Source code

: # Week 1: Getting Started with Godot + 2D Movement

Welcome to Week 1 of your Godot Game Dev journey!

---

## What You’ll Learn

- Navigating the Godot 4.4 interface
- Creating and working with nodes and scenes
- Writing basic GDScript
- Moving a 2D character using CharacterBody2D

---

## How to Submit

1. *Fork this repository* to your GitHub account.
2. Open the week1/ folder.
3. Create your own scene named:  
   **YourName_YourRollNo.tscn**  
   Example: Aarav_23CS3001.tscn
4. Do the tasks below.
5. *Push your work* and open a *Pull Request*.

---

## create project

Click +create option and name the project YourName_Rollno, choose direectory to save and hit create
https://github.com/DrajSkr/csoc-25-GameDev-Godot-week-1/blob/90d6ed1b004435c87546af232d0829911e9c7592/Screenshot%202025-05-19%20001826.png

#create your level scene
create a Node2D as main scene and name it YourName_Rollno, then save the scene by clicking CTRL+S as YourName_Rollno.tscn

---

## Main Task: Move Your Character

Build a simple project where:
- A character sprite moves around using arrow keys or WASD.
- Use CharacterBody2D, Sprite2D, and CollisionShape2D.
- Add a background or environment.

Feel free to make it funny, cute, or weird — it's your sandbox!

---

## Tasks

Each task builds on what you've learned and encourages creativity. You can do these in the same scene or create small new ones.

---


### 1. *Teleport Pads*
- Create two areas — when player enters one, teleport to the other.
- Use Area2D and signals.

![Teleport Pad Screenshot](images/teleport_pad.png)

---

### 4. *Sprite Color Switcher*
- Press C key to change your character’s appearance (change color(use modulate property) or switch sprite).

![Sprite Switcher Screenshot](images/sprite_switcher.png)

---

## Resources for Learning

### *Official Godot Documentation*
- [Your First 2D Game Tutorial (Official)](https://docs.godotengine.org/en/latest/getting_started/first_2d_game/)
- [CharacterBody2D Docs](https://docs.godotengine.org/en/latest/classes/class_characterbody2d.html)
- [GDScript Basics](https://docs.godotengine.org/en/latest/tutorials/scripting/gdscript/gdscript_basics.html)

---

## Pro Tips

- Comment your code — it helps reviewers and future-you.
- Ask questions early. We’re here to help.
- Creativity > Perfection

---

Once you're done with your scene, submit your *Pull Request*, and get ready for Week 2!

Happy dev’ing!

◆ TASK REQUIREMENTS:
Beginning of the records through the line with "### *Official Godot Documentation*": return that span exactly and stop there.

◆ RESPONSE BELOW:
Source code

: # Week 1: Getting Started with Godot + 2D Movement

Welcome to Week 1 of your Godot Game Dev journey!

---

## What You’ll Learn

- Navigating the Godot 4.4 interface
- Creating and working with nodes and scenes
- Writing basic GDScript
- Moving a 2D character using CharacterBody2D

---

## How to Submit

1. *Fork this repository* to your GitHub account.
2. Open the week1/ folder.
3. Create your own scene named:  
   **YourName_YourRollNo.tscn**  
   Example: Aarav_23CS3001.tscn
4. Do the tasks below.
5. *Push your work* and open a *Pull Request*.

---

## create project

Click +create option and name the project YourName_Rollno, choose direectory to save and hit create
https://github.com/DrajSkr/csoc-25-GameDev-Godot-week-1/blob/90d6ed1b004435c87546af232d0829911e9c7592/Screenshot%202025-05-19%20001826.png

#create your level scene
create a Node2D as main scene and name it YourName_Rollno, then save the scene by clicking CTRL+S as YourName_Rollno.tscn

---

## Main Task: Move Your Character

Build a simple project where:
- A character sprite moves around using arrow keys or WASD.
- Use CharacterBody2D, Sprite2D, and CollisionShape2D.
- Add a background or environment.

Feel free to make it funny, cute, or weird — it's your sandbox!

---

## Tasks

Each task builds on what you've learned and encourages creativity. You can do these in the same scene or create small new ones.

---


### 1. *Teleport Pads*
- Create two areas — when player enters one, teleport to the other.
- Use Area2D and signals.

![Teleport Pad Screenshot](images/teleport_pad.png)

---

### 4. *Sprite Color Switcher*
- Press C key to change your character’s appearance (change color(use modulate property) or switch sprite).

![Sprite Switcher Screenshot](images/sprite_switcher.png)

---

## Resources for Learning

### *Official Godot Documentation*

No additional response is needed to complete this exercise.